#### [WHAT IS REQUIRED]
Copy everything in the data below exactly except the pictures.

#### [INFORMATION PROVIDED]
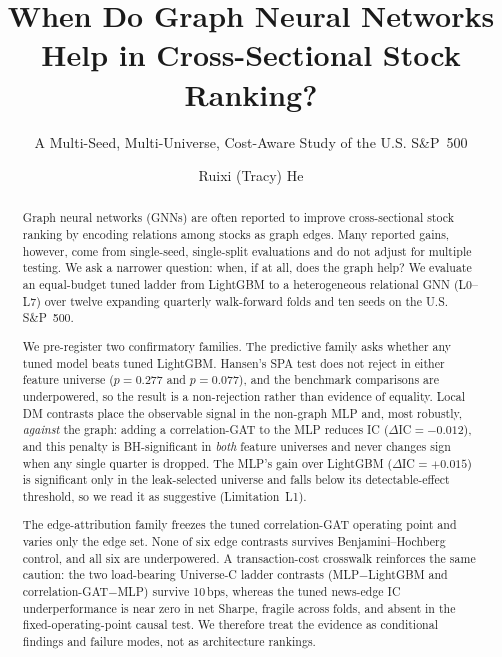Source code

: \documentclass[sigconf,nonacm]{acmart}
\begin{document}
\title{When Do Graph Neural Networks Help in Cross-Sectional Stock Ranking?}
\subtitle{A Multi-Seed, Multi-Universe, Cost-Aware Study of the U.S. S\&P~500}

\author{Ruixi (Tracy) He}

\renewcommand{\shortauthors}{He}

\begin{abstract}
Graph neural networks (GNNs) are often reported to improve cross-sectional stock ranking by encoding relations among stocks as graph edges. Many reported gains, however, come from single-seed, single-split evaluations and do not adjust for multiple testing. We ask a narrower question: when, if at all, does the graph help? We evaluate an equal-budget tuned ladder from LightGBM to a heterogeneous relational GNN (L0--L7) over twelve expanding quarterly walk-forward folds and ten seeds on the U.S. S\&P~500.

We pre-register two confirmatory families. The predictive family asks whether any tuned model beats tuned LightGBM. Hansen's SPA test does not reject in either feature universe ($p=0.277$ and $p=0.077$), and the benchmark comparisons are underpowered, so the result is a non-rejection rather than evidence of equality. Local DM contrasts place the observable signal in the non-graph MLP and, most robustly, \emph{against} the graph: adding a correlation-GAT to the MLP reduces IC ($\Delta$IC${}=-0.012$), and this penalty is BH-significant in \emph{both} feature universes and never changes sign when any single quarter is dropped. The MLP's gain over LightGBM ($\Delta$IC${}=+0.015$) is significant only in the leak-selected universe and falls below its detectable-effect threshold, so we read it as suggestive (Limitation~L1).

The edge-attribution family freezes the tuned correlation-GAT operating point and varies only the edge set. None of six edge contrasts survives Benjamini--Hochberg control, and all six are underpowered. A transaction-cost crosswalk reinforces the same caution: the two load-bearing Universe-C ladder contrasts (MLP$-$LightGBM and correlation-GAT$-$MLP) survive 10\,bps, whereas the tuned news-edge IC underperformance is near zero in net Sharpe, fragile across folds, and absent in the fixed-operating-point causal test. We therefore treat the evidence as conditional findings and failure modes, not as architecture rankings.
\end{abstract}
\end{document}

#### [SOLUTION FOR THIS PROBLEM]
Source code

: \documentclass[sigconf,nonacm]{acmart}
\begin{document}
\title{When Do Graph Neural Networks Help in Cross-Sectional Stock Ranking?}
\subtitle{A Multi-Seed, Multi-Universe, Cost-Aware Study of the U.S. S\&P~500}

\author{Ruixi (Tracy) He}

\renewcommand{\shortauthors}{He}

\begin{abstract}
Graph neural networks (GNNs) are often reported to improve cross-sectional stock ranking by encoding relations among stocks as graph edges. Many reported gains, however, come from single-seed, single-split evaluations and do not adjust for multiple testing. We ask a narrower question: when, if at all, does the graph help? We evaluate an equal-budget tuned ladder from LightGBM to a heterogeneous relational GNN (L0--L7) over twelve expanding quarterly walk-forward folds and ten seeds on the U.S. S\&P~500.

We pre-register two confirmatory families. The predictive family asks whether any tuned model beats tuned LightGBM. Hansen's SPA test does not reject in either feature universe ($p=0.277$ and $p=0.077$), and the benchmark comparisons are underpowered, so the result is a non-rejection rather than evidence of equality. Local DM contrasts place the observable signal in the non-graph MLP and, most robustly, \emph{against} the graph: adding a correlation-GAT to the MLP reduces IC ($\Delta$IC${}=-0.012$), and this penalty is BH-significant in \emph{both} feature universes and never changes sign when any single quarter is dropped. The MLP's gain over LightGBM ($\Delta$IC${}=+0.015$) is significant only in the leak-selected universe and falls below its detectable-effect threshold, so we read it as suggestive (Limitation~L1).

The edge-attribution family freezes the tuned correlation-GAT operating point and varies only the edge set. None of six edge contrasts survives Benjamini--Hochberg control, and all six are underpowered. A transaction-cost crosswalk reinforces the same caution: the two load-bearing Universe-C ladder contrasts (MLP$-$LightGBM and correlation-GAT$-$MLP) survive 10\,bps, whereas the tuned news-edge IC underperformance is near zero in net Sharpe, fragile across folds, and absent in the fixed-operating-point causal test. We therefore treat the evidence as conditional findings and failure modes, not as architecture rankings.
\end{abstract}
\end{document}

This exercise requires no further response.